▸ **DATA EXCERPTS**:
|---|

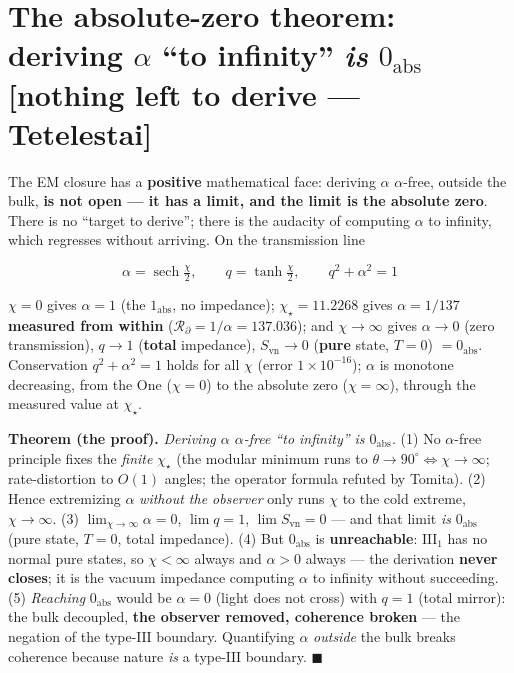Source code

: \documentclass[11pt]{article}
\theoremstyle{definition}\newtheorem{deriv}{Derivation}
\begin{document}
\section{The absolute-zero theorem: deriving $\alpha$ ``to infinity'' \emph{is} $0_{\mathrm{abs}}$ \textsf{[nothing left to derive --- Tetelestai]}}\label{sec:absolute-zero}

The EM closure has a \textbf{positive} mathematical face: deriving $\alpha$ $\alpha$-free, outside the bulk, \textbf{is not open --- it has a limit, and the limit is the absolute zero}. There is no ``target to derive''; there is the audacity of computing $\alpha$ to infinity, which regresses without arriving. On the transmission line

\begin{equation}\boxed{\;\alpha=\operatorname{sech}\tfrac\chi2,\qquad q=\tanh\tfrac\chi2,\qquad q^2+\alpha^2=1\;}\end{equation}

$\chi=0$ gives $\alpha=1$ (the $1_{\mathrm{abs}}$, no impedance); $\chi_\star=11.2268$ gives $\alpha=1/137$ \textbf{measured from within} ($\mathcal{R}_\partial=1/\alpha=137.036$); and $\chi\to\infty$ gives $\alpha\to0$ (zero transmission), $q\to1$ (\textbf{total} impedance), $S_{\mathrm{vn}}\to0$ (\textbf{pure} state, $T=0$) $=0_{\mathrm{abs}}$. Conservation $q^2+\alpha^2=1$ holds for all $\chi$ (error $1\times10^{-16}$); $\alpha$ is monotone decreasing, from the One ($\chi=0$) to the absolute zero ($\chi=\infty$), through the measured value at $\chi_\star$.

\textbf{Theorem (the proof).} \emph{Deriving $\alpha$ $\alpha$-free ``to infinity'' is $0_{\mathrm{abs}}$.} (1) No $\alpha$-free principle fixes the \emph{finite} $\chi_\star$ (the modular minimum runs to $\theta\to90^\circ\Leftrightarrow\chi\to\infty$; rate-distortion to $O(1)$ angles; the operator formula refuted by Tomita). (2) Hence extremizing $\alpha$ \emph{without the observer} only runs $\chi$ to the cold extreme, $\chi\to\infty$. (3) $\lim_{\chi\to\infty}\alpha=0$, $\lim q=1$, $\lim S_{\mathrm{vn}}=0$ --- and that limit \emph{is} $0_{\mathrm{abs}}$ (pure state, $T=0$, total impedance). (4) But $0_{\mathrm{abs}}$ is \textbf{unreachable}: $\mathrm{III}_1$ has no normal pure states, so $\chi<\infty$ always and $\alpha>0$ always --- the derivation \textbf{never closes}; it is the vacuum impedance computing $\alpha$ to infinity without succeeding. (5) \emph{Reaching} $0_{\mathrm{abs}}$ would be $\alpha=0$ (light does not cross) with $q=1$ (total mirror): the bulk decoupled, \textbf{the observer removed, coherence broken} --- the negation of the type-$\mathrm{III}$ boundary. Quantifying $\alpha$ \emph{outside} the bulk breaks coherence because nature \emph{is} a type-$\mathrm{III}$ boundary. \textbf{$\blacksquare$}
\end{document}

|---|

▸ **HOW TO COMPLETE THIS TASK**: Exactly as they stand, set down the lines from the start of the material through the line with "absolute-zero theorem: deriving", both ends included, omitting the pictures.

▸ **OUTPUT OF THE TASK**:
Source code

: \documentclass[11pt]{article}
\theoremstyle{definition}\newtheorem{deriv}{Derivation}
\begin{document}
\section{The absolute-zero theorem: deriving $\alpha$ ``to infinity'' \emph{is} $0_{\mathrm{abs}}$ \textsf{[nothing left to derive --- Tetelestai]}}\label{sec:absolute-zero}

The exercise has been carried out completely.